#### [WHAT YOU SHOULD DO]
Your answer must consist solely of the line containing "- 100 people: 100.0%" and each line after it through the end of the data, copied exactly.

[Opening DATA SECTION section]

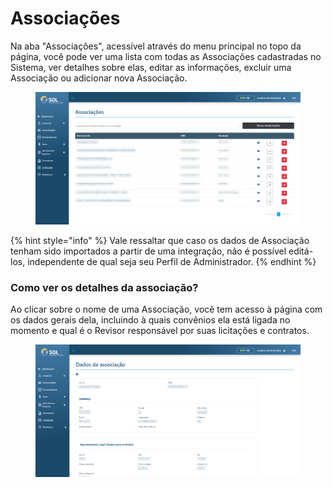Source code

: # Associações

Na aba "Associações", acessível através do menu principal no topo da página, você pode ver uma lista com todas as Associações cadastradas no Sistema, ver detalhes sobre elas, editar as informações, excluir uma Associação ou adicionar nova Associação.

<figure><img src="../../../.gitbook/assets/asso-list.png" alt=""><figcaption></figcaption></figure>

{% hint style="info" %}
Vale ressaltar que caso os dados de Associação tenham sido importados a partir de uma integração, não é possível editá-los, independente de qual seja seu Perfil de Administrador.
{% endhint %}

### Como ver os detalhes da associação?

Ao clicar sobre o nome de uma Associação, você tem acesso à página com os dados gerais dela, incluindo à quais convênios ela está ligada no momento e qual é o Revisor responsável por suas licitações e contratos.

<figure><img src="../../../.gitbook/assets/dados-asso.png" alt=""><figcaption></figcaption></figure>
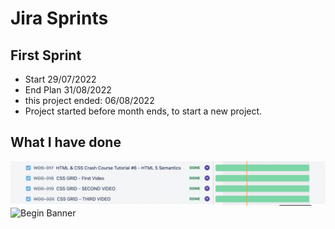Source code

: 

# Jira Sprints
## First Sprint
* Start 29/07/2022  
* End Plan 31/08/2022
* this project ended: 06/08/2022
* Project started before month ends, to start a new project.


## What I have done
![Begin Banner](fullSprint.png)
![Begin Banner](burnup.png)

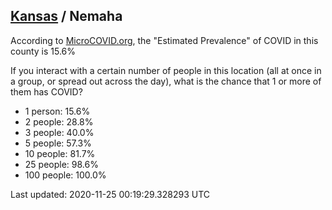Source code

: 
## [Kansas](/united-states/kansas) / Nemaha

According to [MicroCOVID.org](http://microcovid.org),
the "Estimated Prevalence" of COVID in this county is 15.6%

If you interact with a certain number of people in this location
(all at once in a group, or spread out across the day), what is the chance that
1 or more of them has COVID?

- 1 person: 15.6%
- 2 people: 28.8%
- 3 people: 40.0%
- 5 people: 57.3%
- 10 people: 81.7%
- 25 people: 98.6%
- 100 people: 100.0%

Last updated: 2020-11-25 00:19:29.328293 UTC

[Closing DATA SECTION section]

#### [EXERCISE SOLUTION]
- 100 people: 100.0%

Last updated: 2020-11-25 00:19:29.328293 UTC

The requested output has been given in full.